(Plain-text document sources)
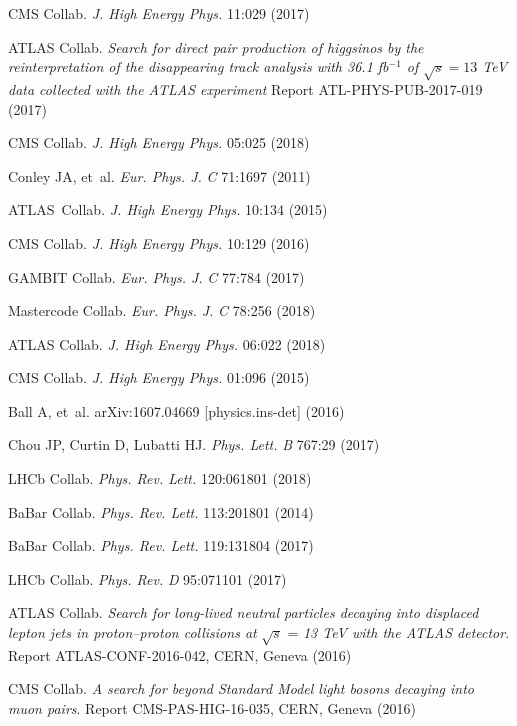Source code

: \documentclass{ar-1col}
\begin{document}
{\begin{thebibliography}{175}
{CMS Collab}. \textit{J. High Energy Phys.} 11:029 (2017)

{ATLAS Collab}. \textit{Search for direct pair production of higgsinos by the reinterpretation of the disappearing track analysis with 36.1 fb$^{-1}$ of $\sqrt{s}=13$ TeV data collected with the ATLAS experiment} Report ATL-PHYS-PUB-2017-019 (2017)
               
{CMS Collab}. \textit{J. High Energy Phys.} 05:025 (2018)

Conley JA, et~al. \textit{Eur. Phys. J.} \textit{C} 71:1697 (2011)

{ATLAS~Collab.} \textit{J. High Energy Phys.} 10:134 (2015)

{CMS Collab}. \textit{J. High Energy Phys.} 10:129 (2016)

GAMBIT Collab. \textit{Eur. Phys. J.} \textit{C} 77:784 (2017)

Mastercode Collab. \textit{Eur. Phys. J.} \textit{C} 78:256 (2018)

{ATLAS Collab}. \textit{J. High Energy Phys.} 06:022 (2018)

{CMS Collab}. \textit{J. High Energy Phys.} 01:096 (2015)

Ball A, et~al. arXiv:1607.04669 [physics.ins-det] (2016)

Chou JP, Curtin D, Lubatti HJ. \textit{Phys. Lett.} \textit{B} 767:29 (2017)

{LHCb Collab}.  \textit{Phys. Rev. Lett.} 120:061801 (2018)


BaBar Collab. \textit{Phys. Rev. Lett.} 113:201801 (2014)

BaBar Collab. \textit{Phys. Rev. Lett.} 119:131804 (2017)

{LHCb Collab}. \textit{Phys. Rev.} \textit{D} 95:071101 (2017)

ATLAS Collab. \textit{Search for long-lived neutral particles decaying into displaced lepton jets in proton--proton collisions at} $\sqrt{s}$ = \textit{13 TeV with the ATLAS detector}. Report ATLAS-CONF-2016-042, CERN, Geneva (2016)

CMS Collab. \textit{A search for beyond Standard Model light bosons decaying into muon pairs}.
Report CMS-PAS-HIG-16-035, CERN, Geneva (2016)


\end{thebibliography}}
\end{document}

▶ [TASK TO CARRY OUT] Word for word, give again the lines from the first entry to the line with "Conley JA, et~al.", inclusive. Exclude the pictures.

▶ [RESULT OF THE EXERCISE]
Source code

: \documentclass{ar-1col}
\begin{document}
{\begin{thebibliography}{175}
{CMS Collab}. \textit{J. High Energy Phys.} 11:029 (2017)

{ATLAS Collab}. \textit{Search for direct pair production of higgsinos by the reinterpretation of the disappearing track analysis with 36.1 fb$^{-1}$ of $\sqrt{s}=13$ TeV data collected with the ATLAS experiment} Report ATL-PHYS-PUB-2017-019 (2017)
               
{CMS Collab}. \textit{J. High Energy Phys.} 05:025 (2018)

Conley JA, et~al. \textit{Eur. Phys. J.} \textit{C} 71:1697 (2011)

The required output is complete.